**Your instructions**
Whenever a line of the listing contains the string "getRecall", return that line.

---- Entries shown

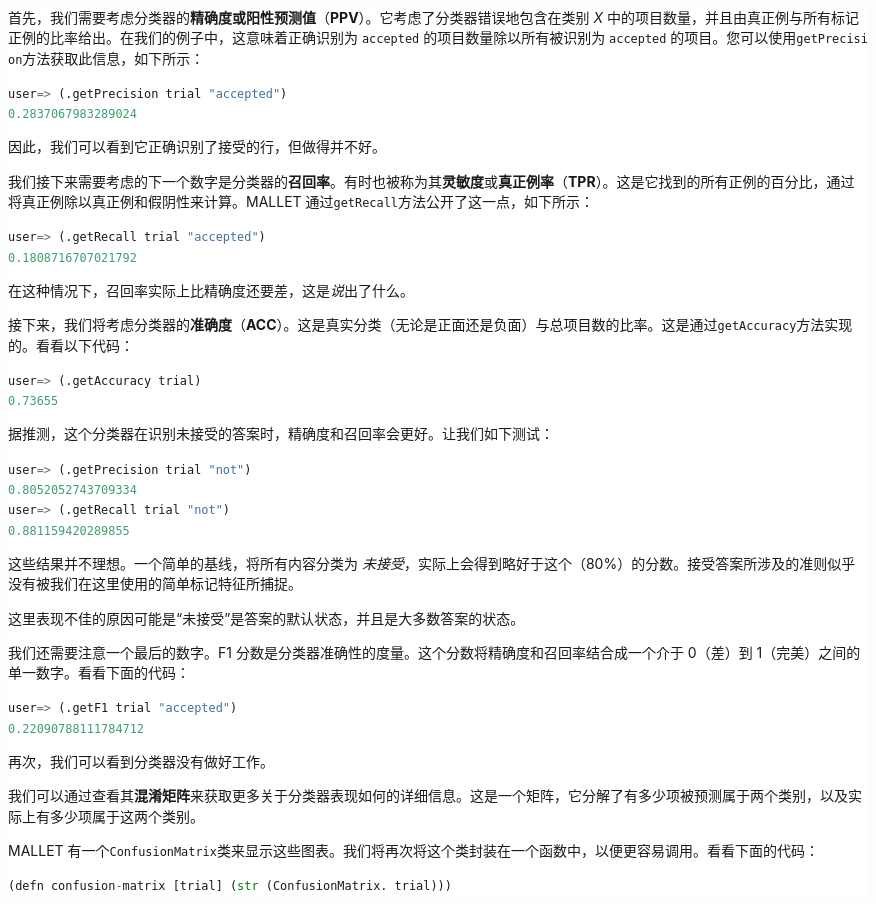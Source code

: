 首先，我们需要考虑分类器的**精确度或阳性预测值**（**PPV**）。它考虑了分类器错误地包含在类别 *X* 中的项目数量，并且由真正例与所有标记正例的比率给出。在我们的例子中，这意味着正确识别为 `accepted` 的项目数量除以所有被识别为 `accepted` 的项目。您可以使用`getPrecision`方法获取此信息，如下所示：

```py
user=> (.getPrecision trial "accepted")
0.2837067983289024

```

因此，我们可以看到它正确识别了接受的行，但做得并不好。

我们接下来需要考虑的下一个数字是分类器的**召回率**。有时也被称为其**灵敏度**或**真正例率**（**TPR**）。这是它找到的所有正例的百分比，通过将真正例除以真正例和假阴性来计算。MALLET 通过`getRecall`方法公开了这一点，如下所示：

```py
user=> (.getRecall trial "accepted")
0.1808716707021792

```

在这种情况下，召回率实际上比精确度还要差，这是*说*出了什么。

接下来，我们将考虑分类器的**准确度**（**ACC**）。这是真实分类（无论是正面还是负面）与总项目数的比率。这是通过`getAccuracy`方法实现的。看看以下代码：

```py
user=> (.getAccuracy trial)
0.73655

```

据推测，这个分类器在识别未接受的答案时，精确度和召回率会更好。让我们如下测试：

```py
user=> (.getPrecision trial "not")
0.8052052743709334
user=> (.getRecall trial "not")
0.881159420289855

```

这些结果并不理想。一个简单的基线，将所有内容分类为 *未接受*，实际上会得到略好于这个（80%）的分数。接受答案所涉及的准则似乎没有被我们在这里使用的简单标记特征所捕捉。

这里表现不佳的原因可能是“未接受”是答案的默认状态，并且是大多数答案的状态。

我们还需要注意一个最后的数字。F1 分数是分类器准确性的度量。这个分数将精确度和召回率结合成一个介于 0（差）到 1（完美）之间的单一数字。看看下面的代码：

```py
user=> (.getF1 trial "accepted")
0.22090788111784712

```

再次，我们可以看到分类器没有做好工作。

我们可以通过查看其**混淆矩阵**来获取更多关于分类器表现如何的详细信息。这是一个矩阵，它分解了有多少项被预测属于两个类别，以及实际上有多少项属于这两个类别。

MALLET 有一个`ConfusionMatrix`类来显示这些图表。我们将再次将这个类封装在一个函数中，以便更容易调用。看看下面的代码：

```py
(defn confusion-matrix [trial] (str (ConfusionMatrix. trial)))
```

--------

**Result of the task**
我们接下来需要考虑的下一个数字是分类器的**召回率**。有时也被称为其**灵敏度**或**真正例率**（**TPR**）。这是它找到的所有正例的百分比，通过将真正例除以真正例和假阴性来计算。MALLET 通过`getRecall`方法公开了这一点，如下所示：
user=> (.getRecall trial "accepted")
user=> (.getRecall trial "not")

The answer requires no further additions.